About this task — Skip the pictures and write out, word for word, the lines below from the one with "you can enable" through the one with "associated documentation files", inclusive.
#### Data records ####
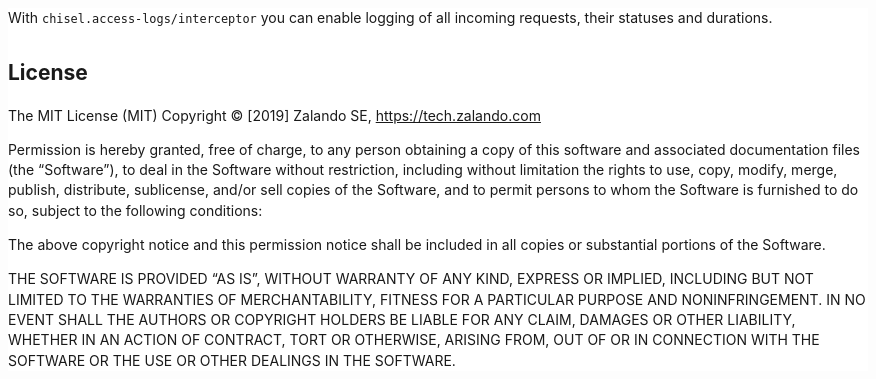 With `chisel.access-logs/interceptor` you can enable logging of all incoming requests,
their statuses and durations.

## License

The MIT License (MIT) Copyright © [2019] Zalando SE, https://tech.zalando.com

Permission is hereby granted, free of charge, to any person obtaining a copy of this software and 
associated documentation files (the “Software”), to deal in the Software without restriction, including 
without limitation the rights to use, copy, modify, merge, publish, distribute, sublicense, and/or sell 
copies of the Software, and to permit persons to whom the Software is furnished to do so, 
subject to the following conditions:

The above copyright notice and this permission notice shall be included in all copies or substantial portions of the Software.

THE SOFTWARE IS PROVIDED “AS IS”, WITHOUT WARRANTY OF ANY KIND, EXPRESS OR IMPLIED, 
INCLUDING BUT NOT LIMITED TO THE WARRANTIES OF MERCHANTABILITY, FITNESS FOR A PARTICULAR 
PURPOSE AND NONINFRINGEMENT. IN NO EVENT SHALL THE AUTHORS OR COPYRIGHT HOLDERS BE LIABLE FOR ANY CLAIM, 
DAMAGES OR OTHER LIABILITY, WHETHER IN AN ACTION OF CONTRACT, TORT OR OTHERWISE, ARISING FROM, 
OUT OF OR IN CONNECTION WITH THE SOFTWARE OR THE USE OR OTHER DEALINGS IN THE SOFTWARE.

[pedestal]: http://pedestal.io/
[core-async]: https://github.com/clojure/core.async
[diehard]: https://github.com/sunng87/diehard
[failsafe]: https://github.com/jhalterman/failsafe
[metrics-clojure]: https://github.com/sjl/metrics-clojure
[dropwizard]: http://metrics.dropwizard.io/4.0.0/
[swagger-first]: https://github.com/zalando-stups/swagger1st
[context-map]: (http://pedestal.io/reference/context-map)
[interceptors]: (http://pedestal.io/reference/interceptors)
####
#### Data records ####
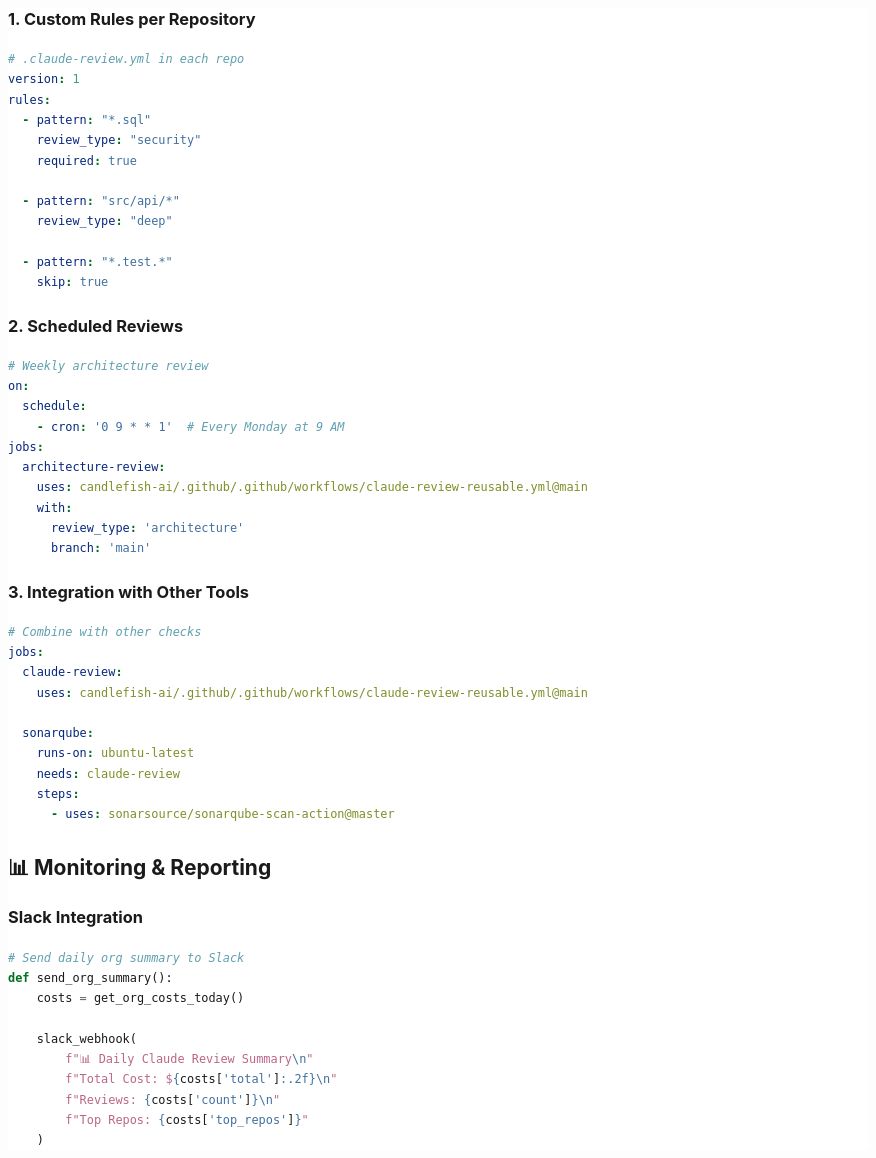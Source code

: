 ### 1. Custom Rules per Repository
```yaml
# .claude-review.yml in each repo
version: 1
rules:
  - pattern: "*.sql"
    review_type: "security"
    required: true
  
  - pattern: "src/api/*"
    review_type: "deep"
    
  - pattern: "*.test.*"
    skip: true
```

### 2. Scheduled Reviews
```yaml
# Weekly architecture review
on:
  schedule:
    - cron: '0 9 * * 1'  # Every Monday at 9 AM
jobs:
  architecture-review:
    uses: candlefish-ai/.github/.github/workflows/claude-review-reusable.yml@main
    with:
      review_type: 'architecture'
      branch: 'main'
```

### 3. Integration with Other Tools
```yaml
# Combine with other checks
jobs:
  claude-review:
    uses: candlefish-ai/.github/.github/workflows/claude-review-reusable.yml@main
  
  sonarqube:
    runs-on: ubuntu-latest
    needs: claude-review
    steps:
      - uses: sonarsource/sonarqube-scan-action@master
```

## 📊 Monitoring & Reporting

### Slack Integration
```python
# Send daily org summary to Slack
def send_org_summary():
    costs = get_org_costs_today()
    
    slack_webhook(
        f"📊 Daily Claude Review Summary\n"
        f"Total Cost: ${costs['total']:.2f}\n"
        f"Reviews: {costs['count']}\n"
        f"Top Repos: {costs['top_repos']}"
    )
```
####
#### Data records ####
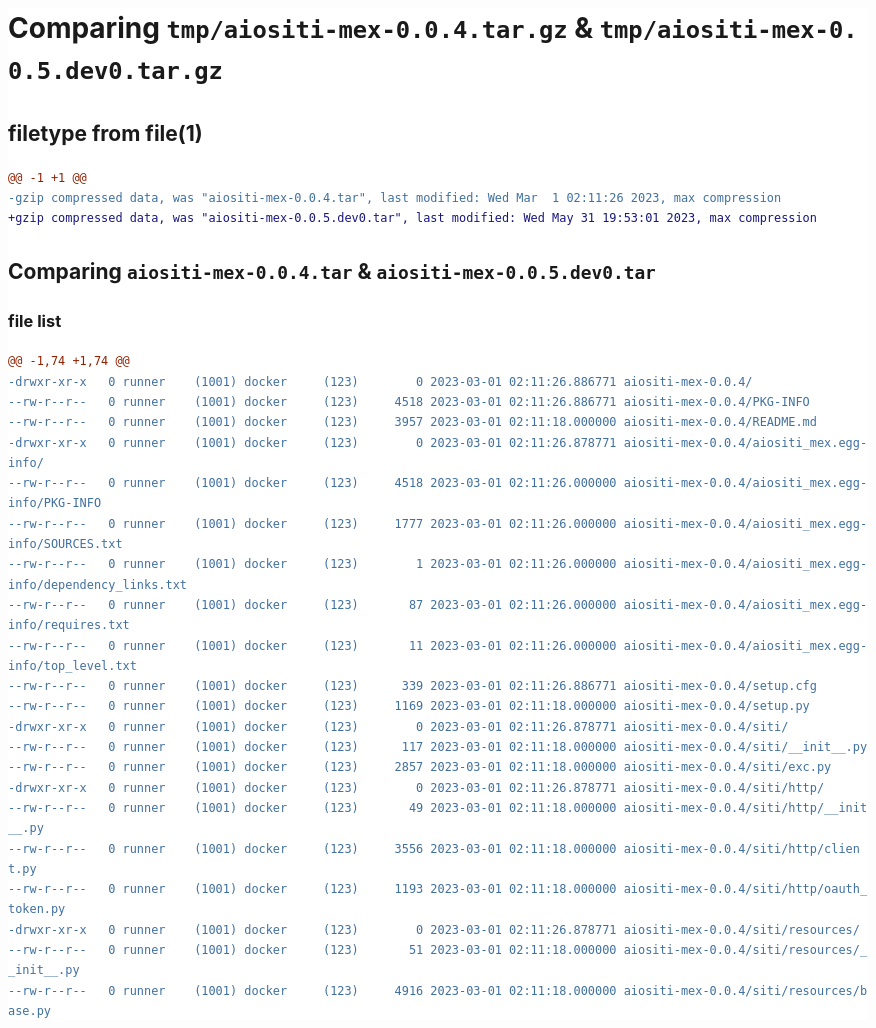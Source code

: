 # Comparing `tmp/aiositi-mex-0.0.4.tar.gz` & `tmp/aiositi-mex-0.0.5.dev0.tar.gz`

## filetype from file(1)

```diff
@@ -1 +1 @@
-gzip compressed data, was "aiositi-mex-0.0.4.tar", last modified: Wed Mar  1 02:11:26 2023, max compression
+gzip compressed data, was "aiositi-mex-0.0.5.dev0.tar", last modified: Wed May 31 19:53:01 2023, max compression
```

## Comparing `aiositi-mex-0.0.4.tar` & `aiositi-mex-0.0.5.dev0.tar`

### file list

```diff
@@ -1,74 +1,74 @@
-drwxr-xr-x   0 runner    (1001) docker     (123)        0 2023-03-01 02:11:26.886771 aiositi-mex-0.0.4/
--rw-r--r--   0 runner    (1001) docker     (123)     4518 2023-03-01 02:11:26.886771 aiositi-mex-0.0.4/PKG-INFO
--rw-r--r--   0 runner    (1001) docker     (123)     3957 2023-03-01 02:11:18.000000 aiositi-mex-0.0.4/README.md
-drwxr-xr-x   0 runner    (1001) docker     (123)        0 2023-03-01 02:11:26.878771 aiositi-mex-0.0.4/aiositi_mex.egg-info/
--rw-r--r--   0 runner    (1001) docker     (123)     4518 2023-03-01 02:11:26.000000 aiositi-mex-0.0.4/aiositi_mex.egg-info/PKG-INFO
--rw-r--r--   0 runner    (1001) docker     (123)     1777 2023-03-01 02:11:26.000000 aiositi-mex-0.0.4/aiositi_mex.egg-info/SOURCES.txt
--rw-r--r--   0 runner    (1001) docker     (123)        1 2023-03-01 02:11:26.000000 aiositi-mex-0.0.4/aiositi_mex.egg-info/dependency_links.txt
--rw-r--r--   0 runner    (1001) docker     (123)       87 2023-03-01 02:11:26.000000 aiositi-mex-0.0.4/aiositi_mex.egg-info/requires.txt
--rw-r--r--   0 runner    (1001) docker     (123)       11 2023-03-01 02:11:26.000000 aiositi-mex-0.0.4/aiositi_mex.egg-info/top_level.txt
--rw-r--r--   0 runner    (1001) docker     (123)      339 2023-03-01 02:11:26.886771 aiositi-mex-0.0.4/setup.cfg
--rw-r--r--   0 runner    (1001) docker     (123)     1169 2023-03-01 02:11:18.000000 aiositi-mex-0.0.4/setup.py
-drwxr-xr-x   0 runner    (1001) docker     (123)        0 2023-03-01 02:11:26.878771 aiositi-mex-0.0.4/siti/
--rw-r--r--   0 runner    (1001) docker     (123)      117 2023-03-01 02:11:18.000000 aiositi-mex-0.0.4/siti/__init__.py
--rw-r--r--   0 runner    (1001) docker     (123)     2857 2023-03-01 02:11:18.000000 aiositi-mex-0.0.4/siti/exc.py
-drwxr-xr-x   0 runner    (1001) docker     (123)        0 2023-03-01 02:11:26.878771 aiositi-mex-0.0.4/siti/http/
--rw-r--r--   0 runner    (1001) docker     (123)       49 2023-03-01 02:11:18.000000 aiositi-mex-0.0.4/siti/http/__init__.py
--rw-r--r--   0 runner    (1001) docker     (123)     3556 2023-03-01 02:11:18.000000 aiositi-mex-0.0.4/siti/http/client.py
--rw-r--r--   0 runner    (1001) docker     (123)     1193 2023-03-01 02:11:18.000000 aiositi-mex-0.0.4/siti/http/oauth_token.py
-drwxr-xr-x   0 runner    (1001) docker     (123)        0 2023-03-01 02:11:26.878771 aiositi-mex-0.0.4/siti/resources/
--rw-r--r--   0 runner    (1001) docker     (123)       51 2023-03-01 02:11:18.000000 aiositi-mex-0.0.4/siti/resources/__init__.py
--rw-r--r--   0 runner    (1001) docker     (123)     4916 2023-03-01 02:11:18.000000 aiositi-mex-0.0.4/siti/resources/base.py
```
####
Written answer —
 With `chisel.access-logs/interceptor` you can enable logging of all incoming requests,
their statuses and durations.

## License

The MIT License (MIT) Copyright © [2019] Zalando SE, https://tech.zalando.com

Permission is hereby granted, free of charge, to any person obtaining a copy of this software and 
associated documentation files (the “Software”), to deal in the Software without restriction, including 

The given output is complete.